__Exercise objective__
Take the entries that follow and write them out again, word for word.

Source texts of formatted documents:
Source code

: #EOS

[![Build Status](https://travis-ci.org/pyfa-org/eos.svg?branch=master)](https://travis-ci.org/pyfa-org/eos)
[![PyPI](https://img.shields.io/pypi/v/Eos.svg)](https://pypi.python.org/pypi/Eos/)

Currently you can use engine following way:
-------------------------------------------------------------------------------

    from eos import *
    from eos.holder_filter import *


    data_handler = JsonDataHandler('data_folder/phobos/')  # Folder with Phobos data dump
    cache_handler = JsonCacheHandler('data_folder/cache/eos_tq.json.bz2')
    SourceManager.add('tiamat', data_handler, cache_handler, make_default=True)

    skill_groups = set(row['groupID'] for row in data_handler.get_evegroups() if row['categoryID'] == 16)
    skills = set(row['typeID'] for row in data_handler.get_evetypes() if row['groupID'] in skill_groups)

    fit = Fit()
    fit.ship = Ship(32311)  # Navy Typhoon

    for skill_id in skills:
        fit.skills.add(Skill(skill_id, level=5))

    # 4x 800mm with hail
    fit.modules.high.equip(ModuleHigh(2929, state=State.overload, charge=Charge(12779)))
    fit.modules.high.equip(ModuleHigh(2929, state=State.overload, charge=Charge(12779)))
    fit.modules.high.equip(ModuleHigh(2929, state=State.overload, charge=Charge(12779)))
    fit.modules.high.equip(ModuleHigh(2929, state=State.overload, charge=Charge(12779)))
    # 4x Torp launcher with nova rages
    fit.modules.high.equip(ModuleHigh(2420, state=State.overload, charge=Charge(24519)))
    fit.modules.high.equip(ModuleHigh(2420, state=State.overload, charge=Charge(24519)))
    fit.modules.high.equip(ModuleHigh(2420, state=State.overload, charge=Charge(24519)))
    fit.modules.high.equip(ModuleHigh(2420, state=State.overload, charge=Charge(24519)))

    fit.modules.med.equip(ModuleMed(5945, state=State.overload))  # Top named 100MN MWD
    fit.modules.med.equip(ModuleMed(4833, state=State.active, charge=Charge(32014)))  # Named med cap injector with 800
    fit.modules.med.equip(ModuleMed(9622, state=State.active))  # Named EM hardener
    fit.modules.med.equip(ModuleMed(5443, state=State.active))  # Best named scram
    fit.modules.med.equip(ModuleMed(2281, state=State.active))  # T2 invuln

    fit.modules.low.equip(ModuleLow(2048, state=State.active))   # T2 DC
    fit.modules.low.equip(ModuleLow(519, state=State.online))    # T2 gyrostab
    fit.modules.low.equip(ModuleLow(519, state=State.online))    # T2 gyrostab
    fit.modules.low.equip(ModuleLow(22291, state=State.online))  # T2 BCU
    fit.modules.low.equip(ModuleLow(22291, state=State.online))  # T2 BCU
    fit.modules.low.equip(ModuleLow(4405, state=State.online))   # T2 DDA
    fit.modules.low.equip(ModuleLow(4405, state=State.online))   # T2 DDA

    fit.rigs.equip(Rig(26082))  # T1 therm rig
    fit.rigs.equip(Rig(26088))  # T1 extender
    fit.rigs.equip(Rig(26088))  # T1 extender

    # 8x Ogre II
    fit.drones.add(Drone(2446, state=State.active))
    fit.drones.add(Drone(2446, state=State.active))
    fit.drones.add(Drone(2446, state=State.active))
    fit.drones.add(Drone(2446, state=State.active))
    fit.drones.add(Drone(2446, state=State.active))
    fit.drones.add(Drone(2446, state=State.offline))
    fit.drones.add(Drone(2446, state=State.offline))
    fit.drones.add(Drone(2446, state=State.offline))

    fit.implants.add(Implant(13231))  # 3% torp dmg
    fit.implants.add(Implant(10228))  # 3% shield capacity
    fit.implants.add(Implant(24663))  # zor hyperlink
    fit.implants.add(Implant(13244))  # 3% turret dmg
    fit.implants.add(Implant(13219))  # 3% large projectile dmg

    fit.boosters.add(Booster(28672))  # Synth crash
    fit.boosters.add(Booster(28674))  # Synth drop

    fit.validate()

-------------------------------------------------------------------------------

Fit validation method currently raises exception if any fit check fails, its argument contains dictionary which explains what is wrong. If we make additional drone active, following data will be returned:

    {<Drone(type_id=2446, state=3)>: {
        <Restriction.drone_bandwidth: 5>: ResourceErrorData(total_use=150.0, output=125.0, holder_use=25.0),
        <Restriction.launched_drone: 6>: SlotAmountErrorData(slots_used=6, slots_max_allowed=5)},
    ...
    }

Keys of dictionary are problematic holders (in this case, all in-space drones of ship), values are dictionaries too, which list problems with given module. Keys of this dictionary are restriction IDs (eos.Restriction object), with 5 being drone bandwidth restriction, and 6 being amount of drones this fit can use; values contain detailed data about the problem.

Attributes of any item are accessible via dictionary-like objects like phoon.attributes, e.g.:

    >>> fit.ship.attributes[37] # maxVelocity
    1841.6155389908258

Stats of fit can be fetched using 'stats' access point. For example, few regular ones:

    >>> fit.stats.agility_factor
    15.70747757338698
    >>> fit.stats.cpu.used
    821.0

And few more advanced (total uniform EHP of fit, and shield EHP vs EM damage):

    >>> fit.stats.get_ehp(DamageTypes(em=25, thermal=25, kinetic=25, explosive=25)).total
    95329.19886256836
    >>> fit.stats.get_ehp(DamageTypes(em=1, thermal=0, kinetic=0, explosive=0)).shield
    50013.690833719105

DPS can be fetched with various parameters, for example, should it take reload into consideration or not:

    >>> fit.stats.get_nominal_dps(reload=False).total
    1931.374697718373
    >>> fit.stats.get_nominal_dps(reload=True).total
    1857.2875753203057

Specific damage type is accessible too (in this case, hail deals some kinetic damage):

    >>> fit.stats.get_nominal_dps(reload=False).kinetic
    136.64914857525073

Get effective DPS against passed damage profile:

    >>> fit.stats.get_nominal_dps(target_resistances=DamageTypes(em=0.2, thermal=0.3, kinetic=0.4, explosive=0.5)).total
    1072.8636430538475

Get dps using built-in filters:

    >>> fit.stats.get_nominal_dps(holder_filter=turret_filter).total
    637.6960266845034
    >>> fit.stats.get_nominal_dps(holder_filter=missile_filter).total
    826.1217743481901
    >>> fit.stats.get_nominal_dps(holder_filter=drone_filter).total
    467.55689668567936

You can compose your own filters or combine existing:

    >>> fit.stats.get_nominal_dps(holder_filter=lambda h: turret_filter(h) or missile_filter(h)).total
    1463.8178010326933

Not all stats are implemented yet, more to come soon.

__Task result__
Source code

: #EOS

[![Build Status](https://travis-ci.org/pyfa-org/eos.svg?branch=master)](https://travis-ci.org/pyfa-org/eos)
[![PyPI](https://img.shields.io/pypi/v/Eos.svg)](https://pypi.python.org/pypi/Eos/)

Currently you can use engine following way:
-------------------------------------------------------------------------------

    from eos import *
    from eos.holder_filter import *


    data_handler = JsonDataHandler('data_folder/phobos/')  # Folder with Phobos data dump
    cache_handler = JsonCacheHandler('data_folder/cache/eos_tq.json.bz2')
    SourceManager.add('tiamat', data_handler, cache_handler, make_default=True)

    skill_groups = set(row['groupID'] for row in data_handler.get_evegroups() if row['categoryID'] == 16)
    skills = set(row['typeID'] for row in data_handler.get_evetypes() if row['groupID'] in skill_groups)

    fit = Fit()
    fit.ship = Ship(32311)  # Navy Typhoon

    for skill_id in skills:
        fit.skills.add(Skill(skill_id, level=5))

    # 4x 800mm with hail
    fit.modules.high.equip(ModuleHigh(2929, state=State.overload, charge=Charge(12779)))
    fit.modules.high.equip(ModuleHigh(2929, state=State.overload, charge=Charge(12779)))
    fit.modules.high.equip(ModuleHigh(2929, state=State.overload, charge=Charge(12779)))
    fit.modules.high.equip(ModuleHigh(2929, state=State.overload, charge=Charge(12779)))
    # 4x Torp launcher with nova rages
    fit.modules.high.equip(ModuleHigh(2420, state=State.overload, charge=Charge(24519)))
    fit.modules.high.equip(ModuleHigh(2420, state=State.overload, charge=Charge(24519)))
    fit.modules.high.equip(ModuleHigh(2420, state=State.overload, charge=Charge(24519)))
    fit.modules.high.equip(ModuleHigh(2420, state=State.overload, charge=Charge(24519)))

    fit.modules.med.equip(ModuleMed(5945, state=State.overload))  # Top named 100MN MWD
    fit.modules.med.equip(ModuleMed(4833, state=State.active, charge=Charge(32014)))  # Named med cap injector with 800
    fit.modules.med.equip(ModuleMed(9622, state=State.active))  # Named EM hardener
    fit.modules.med.equip(ModuleMed(5443, state=State.active))  # Best named scram
    fit.modules.med.equip(ModuleMed(2281, state=State.active))  # T2 invuln

    fit.modules.low.equip(ModuleLow(2048, state=State.active))   # T2 DC
    fit.modules.low.equip(ModuleLow(519, state=State.online))    # T2 gyrostab
    fit.modules.low.equip(ModuleLow(519, state=State.online))    # T2 gyrostab
    fit.modules.low.equip(ModuleLow(22291, state=State.online))  # T2 BCU
    fit.modules.low.equip(ModuleLow(22291, state=State.online))  # T2 BCU
    fit.modules.low.equip(ModuleLow(4405, state=State.online))   # T2 DDA
    fit.modules.low.equip(ModuleLow(4405, state=State.online))   # T2 DDA

    fit.rigs.equip(Rig(26082))  # T1 therm rig
    fit.rigs.equip(Rig(26088))  # T1 extender
    fit.rigs.equip(Rig(26088))  # T1 extender

    # 8x Ogre II
    fit.drones.add(Drone(2446, state=State.active))
    fit.drones.add(Drone(2446, state=State.active))
    fit.drones.add(Drone(2446, state=State.active))
    fit.drones.add(Drone(2446, state=State.active))
    fit.drones.add(Drone(2446, state=State.active))
    fit.drones.add(Drone(2446, state=State.offline))
    fit.drones.add(Drone(2446, state=State.offline))
    fit.drones.add(Drone(2446, state=State.offline))

    fit.implants.add(Implant(13231))  # 3% torp dmg
    fit.implants.add(Implant(10228))  # 3% shield capacity
    fit.implants.add(Implant(24663))  # zor hyperlink
    fit.implants.add(Implant(13244))  # 3% turret dmg
    fit.implants.add(Implant(13219))  # 3% large projectile dmg

    fit.boosters.add(Booster(28672))  # Synth crash
    fit.boosters.add(Booster(28674))  # Synth drop

    fit.validate()

-------------------------------------------------------------------------------

Fit validation method currently raises exception if any fit check fails, its argument contains dictionary which explains what is wrong. If we make additional drone active, following data will be returned:

    {<Drone(type_id=2446, state=3)>: {
        <Restriction.drone_bandwidth: 5>: ResourceErrorData(total_use=150.0, output=125.0, holder_use=25.0),
        <Restriction.launched_drone: 6>: SlotAmountErrorData(slots_used=6, slots_max_allowed=5)},
    ...
    }

Keys of dictionary are problematic holders (in this case, all in-space drones of ship), values are dictionaries too, which list problems with given module. Keys of this dictionary are restriction IDs (eos.Restriction object), with 5 being drone bandwidth restriction, and 6 being amount of drones this fit can use; values contain detailed data about the problem.

Attributes of any item are accessible via dictionary-like objects like phoon.attributes, e.g.:

    >>> fit.ship.attributes[37] # maxVelocity
    1841.6155389908258

Stats of fit can be fetched using 'stats' access point. For example, few regular ones:

    >>> fit.stats.agility_factor
    15.70747757338698
    >>> fit.stats.cpu.used
    821.0

And few more advanced (total uniform EHP of fit, and shield EHP vs EM damage):

    >>> fit.stats.get_ehp(DamageTypes(em=25, thermal=25, kinetic=25, explosive=25)).total
    95329.19886256836
    >>> fit.stats.get_ehp(DamageTypes(em=1, thermal=0, kinetic=0, explosive=0)).shield
    50013.690833719105

DPS can be fetched with various parameters, for example, should it take reload into consideration or not:

    >>> fit.stats.get_nominal_dps(reload=False).total
    1931.374697718373
    >>> fit.stats.get_nominal_dps(reload=True).total
    1857.2875753203057

Specific damage type is accessible too (in this case, hail deals some kinetic damage):

    >>> fit.stats.get_nominal_dps(reload=False).kinetic
    136.64914857525073

Get effective DPS against passed damage profile:

    >>> fit.stats.get_nominal_dps(target_resistances=DamageTypes(em=0.2, thermal=0.3, kinetic=0.4, explosive=0.5)).total
    1072.8636430538475

Get dps using built-in filters:

    >>> fit.stats.get_nominal_dps(holder_filter=turret_filter).total
    637.6960266845034
    >>> fit.stats.get_nominal_dps(holder_filter=missile_filter).total
    826.1217743481901
    >>> fit.stats.get_nominal_dps(holder_filter=drone_filter).total
    467.55689668567936

You can compose your own filters or combine existing:

    >>> fit.stats.get_nominal_dps(holder_filter=lambda h: turret_filter(h) or missile_filter(h)).total
    1463.8178010326933

Not all stats are implemented yet, more to come soon.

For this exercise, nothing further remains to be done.